DESCRIPTION OF THE TASK: Filter out all lines without the word "currently" from the data below, please, and copy the rest.

━━━━━ MATERIAL FOR THIS EXERCISE

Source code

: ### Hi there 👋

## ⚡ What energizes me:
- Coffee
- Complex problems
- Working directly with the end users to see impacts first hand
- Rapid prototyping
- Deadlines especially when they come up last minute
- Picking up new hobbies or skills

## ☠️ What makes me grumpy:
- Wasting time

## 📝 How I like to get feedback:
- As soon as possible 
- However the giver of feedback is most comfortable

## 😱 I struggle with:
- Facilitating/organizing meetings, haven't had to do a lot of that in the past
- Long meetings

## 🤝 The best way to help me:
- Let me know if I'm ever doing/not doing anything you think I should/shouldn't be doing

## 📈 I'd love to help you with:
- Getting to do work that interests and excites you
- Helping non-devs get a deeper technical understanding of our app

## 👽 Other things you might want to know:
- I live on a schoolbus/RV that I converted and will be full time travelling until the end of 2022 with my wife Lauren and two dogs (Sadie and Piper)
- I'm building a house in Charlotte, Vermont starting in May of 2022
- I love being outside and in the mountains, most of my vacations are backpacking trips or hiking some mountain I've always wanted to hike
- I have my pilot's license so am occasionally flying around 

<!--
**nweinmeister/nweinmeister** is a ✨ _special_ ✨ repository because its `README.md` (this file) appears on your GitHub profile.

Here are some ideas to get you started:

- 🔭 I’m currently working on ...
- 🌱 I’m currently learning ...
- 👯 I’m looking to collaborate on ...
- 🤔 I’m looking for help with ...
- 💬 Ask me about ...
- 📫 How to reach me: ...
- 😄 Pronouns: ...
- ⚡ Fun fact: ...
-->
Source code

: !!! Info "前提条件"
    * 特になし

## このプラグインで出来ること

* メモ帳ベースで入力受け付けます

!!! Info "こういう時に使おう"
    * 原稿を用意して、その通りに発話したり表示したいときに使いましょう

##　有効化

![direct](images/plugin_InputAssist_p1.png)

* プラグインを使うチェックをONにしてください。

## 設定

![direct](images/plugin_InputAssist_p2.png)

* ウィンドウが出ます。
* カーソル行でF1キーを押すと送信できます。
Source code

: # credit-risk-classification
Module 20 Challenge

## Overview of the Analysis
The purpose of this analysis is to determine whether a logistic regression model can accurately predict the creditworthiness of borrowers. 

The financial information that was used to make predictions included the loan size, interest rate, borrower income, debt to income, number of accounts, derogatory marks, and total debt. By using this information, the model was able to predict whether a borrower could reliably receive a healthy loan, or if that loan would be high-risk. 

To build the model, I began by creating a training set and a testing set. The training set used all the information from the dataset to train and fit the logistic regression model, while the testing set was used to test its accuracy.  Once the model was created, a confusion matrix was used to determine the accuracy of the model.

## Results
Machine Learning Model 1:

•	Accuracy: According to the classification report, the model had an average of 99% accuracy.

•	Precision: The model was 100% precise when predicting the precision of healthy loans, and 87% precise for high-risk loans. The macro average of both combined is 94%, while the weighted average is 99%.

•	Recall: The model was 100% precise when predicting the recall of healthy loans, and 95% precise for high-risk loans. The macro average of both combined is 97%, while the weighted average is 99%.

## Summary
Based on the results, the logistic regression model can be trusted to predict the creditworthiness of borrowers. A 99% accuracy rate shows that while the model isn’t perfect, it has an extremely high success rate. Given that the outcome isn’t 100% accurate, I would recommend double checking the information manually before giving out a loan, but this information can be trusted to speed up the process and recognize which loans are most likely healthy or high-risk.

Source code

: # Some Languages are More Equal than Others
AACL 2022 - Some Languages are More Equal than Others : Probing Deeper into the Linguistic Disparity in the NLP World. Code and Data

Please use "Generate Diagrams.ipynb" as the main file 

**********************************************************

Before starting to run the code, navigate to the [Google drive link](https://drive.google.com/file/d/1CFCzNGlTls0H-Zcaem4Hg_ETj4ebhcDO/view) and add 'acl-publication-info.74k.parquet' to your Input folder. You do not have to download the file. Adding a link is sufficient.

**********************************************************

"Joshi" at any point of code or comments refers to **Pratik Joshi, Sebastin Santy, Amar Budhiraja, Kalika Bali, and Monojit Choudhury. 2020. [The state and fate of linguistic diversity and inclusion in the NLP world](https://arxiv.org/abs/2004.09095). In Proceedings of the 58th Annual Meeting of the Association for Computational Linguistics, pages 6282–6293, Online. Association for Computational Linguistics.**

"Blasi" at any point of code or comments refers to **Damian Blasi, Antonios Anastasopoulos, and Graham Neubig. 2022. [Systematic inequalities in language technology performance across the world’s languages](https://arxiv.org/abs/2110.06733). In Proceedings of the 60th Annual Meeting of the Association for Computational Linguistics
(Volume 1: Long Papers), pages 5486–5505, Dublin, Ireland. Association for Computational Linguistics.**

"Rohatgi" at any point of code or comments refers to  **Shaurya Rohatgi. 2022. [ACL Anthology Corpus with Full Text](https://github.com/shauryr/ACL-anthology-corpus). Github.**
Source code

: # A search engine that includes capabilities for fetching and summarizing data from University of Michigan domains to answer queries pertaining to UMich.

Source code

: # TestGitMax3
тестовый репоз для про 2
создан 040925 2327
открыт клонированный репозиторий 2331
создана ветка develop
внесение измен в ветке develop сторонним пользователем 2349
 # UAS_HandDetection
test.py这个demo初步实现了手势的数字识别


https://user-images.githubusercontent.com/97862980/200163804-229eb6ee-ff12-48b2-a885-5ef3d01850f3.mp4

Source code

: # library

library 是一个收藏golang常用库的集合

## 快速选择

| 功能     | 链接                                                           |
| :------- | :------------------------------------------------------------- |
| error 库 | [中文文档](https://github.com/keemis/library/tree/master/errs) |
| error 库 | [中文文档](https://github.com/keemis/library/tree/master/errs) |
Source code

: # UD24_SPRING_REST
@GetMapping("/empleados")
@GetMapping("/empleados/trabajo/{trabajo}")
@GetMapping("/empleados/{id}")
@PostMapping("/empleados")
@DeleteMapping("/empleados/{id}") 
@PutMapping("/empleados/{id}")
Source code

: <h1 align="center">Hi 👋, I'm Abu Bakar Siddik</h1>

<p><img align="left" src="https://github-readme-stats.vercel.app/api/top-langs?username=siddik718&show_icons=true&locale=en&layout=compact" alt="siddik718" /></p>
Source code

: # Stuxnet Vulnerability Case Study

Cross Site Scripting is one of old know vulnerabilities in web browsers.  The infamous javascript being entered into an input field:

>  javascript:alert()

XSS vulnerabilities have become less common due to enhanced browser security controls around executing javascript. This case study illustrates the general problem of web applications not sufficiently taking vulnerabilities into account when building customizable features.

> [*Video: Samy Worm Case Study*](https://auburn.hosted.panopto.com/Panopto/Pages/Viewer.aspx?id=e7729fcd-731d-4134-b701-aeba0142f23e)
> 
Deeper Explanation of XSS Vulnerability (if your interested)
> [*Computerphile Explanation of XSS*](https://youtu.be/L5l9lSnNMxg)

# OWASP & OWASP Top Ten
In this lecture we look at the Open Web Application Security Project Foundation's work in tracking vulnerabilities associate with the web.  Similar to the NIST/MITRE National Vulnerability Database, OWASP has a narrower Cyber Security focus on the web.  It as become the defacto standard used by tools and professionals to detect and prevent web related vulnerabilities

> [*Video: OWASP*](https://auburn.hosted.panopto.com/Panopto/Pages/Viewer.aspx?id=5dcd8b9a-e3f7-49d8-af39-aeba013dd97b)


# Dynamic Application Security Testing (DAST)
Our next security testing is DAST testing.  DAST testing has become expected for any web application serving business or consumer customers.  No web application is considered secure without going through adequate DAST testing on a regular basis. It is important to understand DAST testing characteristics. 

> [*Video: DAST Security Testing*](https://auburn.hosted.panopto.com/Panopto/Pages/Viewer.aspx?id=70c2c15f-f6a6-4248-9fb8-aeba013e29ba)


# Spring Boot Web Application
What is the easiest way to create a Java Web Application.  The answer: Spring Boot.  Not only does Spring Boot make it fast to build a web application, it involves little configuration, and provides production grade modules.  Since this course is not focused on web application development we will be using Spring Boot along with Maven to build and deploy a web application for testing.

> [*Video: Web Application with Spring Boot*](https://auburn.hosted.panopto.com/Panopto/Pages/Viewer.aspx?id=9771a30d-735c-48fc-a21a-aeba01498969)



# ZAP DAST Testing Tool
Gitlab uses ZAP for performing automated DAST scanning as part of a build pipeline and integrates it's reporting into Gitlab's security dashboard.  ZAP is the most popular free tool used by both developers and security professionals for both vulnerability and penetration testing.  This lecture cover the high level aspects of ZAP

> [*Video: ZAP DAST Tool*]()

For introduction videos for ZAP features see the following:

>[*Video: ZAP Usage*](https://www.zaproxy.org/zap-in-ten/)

━━━━━━━━━━
━━━━━ MATERIAL FOR THIS EXERCISE

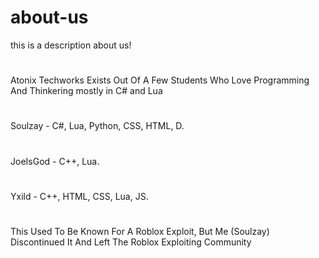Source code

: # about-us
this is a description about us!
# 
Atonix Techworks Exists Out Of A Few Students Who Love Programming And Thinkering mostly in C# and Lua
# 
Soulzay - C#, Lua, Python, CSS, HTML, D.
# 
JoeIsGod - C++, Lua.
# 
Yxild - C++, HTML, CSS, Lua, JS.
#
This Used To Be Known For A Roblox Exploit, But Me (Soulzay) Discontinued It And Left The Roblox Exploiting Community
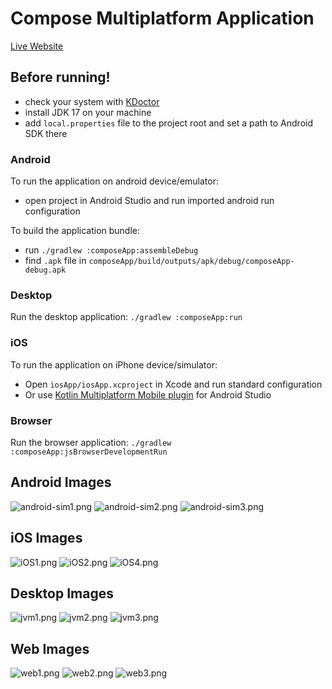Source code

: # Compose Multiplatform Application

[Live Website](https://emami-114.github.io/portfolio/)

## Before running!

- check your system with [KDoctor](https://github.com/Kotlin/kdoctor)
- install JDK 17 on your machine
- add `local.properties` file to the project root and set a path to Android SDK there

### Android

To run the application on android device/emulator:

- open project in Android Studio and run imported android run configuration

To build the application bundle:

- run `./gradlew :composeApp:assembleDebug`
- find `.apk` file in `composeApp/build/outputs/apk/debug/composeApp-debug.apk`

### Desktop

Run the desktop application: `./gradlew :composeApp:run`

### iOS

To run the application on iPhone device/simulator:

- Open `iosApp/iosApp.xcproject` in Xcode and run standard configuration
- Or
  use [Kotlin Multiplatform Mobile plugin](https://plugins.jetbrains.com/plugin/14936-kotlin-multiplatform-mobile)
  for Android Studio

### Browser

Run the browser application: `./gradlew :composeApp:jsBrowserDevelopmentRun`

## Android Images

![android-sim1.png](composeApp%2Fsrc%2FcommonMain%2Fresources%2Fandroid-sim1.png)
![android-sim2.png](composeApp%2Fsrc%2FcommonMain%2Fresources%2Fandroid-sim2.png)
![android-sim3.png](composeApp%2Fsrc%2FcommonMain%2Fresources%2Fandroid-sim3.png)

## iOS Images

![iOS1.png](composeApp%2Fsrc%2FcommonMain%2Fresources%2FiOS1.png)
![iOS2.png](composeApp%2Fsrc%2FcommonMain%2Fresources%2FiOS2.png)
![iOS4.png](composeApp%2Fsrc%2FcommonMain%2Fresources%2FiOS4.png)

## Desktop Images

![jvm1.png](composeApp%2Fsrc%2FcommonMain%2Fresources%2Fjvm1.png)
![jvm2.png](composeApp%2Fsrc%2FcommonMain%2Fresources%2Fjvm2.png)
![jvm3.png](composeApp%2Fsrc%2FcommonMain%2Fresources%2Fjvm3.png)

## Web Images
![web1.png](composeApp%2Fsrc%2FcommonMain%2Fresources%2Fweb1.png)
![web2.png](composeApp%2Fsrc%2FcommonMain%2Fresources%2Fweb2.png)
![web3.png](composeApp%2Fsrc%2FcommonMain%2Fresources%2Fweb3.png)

━━━━━━━━━━
━━━━━ MATERIAL FOR THIS EXERCISE

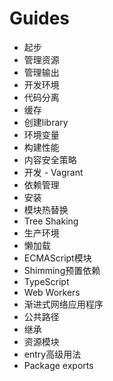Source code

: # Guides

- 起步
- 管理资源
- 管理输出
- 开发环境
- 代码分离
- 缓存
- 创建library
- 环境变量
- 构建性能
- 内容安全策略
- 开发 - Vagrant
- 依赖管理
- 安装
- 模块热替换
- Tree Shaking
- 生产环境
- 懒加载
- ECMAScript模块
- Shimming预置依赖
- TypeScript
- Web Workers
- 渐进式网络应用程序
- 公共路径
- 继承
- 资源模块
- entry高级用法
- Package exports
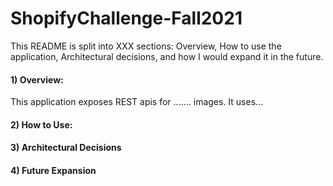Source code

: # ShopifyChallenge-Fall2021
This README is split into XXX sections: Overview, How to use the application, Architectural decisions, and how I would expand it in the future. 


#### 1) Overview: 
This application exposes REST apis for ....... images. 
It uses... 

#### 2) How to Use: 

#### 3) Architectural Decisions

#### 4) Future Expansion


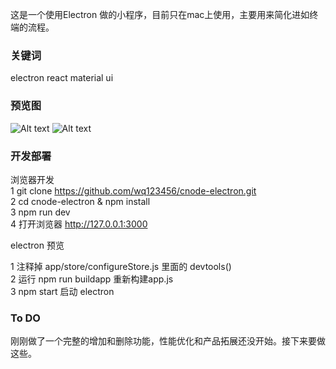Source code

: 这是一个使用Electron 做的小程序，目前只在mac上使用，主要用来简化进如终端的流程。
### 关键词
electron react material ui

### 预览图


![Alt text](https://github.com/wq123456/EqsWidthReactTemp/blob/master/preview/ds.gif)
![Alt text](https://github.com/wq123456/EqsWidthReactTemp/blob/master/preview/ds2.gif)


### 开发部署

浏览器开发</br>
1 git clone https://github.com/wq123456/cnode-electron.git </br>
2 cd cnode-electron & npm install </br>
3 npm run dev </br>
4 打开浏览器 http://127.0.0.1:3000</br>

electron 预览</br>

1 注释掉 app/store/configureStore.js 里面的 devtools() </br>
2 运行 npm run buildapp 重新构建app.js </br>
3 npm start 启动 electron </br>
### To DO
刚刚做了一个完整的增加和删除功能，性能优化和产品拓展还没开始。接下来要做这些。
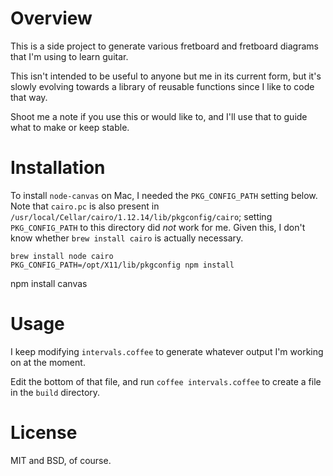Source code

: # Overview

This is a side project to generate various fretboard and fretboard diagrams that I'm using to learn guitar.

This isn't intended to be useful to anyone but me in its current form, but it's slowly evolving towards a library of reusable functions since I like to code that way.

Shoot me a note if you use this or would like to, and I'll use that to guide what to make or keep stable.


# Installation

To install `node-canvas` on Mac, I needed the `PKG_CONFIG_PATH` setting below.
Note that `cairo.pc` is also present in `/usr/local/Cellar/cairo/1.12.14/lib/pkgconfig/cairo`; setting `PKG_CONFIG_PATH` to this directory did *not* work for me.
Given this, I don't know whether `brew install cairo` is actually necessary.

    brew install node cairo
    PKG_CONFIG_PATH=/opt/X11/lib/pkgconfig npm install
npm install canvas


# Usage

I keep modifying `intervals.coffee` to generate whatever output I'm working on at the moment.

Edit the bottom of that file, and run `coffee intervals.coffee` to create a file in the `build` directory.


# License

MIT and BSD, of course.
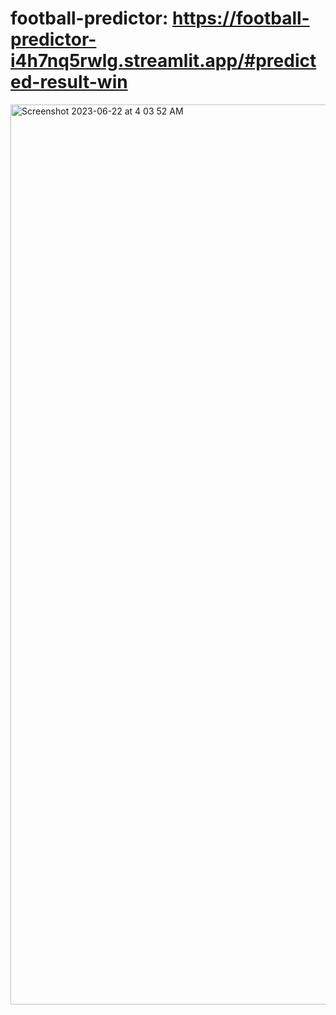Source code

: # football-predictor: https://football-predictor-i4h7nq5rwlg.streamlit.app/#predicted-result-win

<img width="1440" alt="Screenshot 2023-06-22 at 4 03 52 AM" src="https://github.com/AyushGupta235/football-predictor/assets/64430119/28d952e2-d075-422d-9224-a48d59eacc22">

━━━━━━━━━━

RESPONSE TO THIS EXERCISE:
- 🔭 I’m currently working on ...
- 🌱 I’m currently learning ...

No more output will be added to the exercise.